═══ RECORDED DATA ═══

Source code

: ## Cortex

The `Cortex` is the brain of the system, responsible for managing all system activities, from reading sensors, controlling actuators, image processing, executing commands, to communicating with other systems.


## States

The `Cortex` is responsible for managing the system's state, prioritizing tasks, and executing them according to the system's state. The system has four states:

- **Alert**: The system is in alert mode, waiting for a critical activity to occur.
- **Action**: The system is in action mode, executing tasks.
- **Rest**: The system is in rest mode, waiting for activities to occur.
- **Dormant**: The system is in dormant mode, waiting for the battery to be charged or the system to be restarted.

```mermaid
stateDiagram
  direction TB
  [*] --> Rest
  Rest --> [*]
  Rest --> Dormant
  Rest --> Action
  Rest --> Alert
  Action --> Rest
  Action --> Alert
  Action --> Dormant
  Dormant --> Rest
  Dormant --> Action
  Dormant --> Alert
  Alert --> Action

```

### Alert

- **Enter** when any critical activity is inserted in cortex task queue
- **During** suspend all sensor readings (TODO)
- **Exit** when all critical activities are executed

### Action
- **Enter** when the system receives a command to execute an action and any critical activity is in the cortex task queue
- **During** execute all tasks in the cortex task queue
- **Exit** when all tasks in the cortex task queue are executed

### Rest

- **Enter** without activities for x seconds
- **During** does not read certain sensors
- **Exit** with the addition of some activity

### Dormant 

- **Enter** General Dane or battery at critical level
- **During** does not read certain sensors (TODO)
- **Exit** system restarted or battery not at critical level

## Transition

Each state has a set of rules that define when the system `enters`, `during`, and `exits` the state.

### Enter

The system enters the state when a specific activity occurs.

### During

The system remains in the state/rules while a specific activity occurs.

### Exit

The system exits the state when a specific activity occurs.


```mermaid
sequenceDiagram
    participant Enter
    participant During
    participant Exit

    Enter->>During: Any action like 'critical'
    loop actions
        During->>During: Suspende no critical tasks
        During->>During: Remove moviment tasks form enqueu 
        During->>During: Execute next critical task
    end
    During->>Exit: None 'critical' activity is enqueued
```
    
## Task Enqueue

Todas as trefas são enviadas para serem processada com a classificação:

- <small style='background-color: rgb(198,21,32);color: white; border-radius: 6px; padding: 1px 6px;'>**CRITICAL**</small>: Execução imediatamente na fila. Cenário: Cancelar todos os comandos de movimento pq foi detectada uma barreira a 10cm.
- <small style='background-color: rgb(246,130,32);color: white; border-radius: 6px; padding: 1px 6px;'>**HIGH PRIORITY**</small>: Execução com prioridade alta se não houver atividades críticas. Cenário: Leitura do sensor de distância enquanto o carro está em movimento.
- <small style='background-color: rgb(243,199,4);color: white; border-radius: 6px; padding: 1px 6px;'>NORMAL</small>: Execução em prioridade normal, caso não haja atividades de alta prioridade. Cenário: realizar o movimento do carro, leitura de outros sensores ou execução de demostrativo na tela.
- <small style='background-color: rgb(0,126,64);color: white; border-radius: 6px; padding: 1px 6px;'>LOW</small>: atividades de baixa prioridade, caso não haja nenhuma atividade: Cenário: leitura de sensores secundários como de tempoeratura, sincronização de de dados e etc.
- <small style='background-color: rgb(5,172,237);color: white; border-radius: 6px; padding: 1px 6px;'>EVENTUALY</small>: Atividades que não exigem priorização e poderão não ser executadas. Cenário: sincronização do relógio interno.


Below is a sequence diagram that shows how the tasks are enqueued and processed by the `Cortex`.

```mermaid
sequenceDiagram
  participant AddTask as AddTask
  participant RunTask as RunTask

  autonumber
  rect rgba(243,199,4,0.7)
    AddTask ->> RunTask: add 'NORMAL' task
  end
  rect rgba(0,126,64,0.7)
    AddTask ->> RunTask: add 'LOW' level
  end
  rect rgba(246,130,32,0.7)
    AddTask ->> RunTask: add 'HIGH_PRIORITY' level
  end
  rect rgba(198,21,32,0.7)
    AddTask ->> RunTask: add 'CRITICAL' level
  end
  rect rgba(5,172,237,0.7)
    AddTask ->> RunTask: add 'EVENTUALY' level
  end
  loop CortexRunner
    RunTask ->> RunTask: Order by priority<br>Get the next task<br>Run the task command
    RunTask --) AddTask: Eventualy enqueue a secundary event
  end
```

═══

EXERCISE ::
Filter the entries and keep only the lines holding "sensors".

WORKED SOLUTION ::
The `Cortex` is the brain of the system, responsible for managing all system activities, from reading sensors, controlling actuators, image processing, executing commands, to communicating with other systems.
- **During** does not read certain sensors
- **During** does not read certain sensors (TODO)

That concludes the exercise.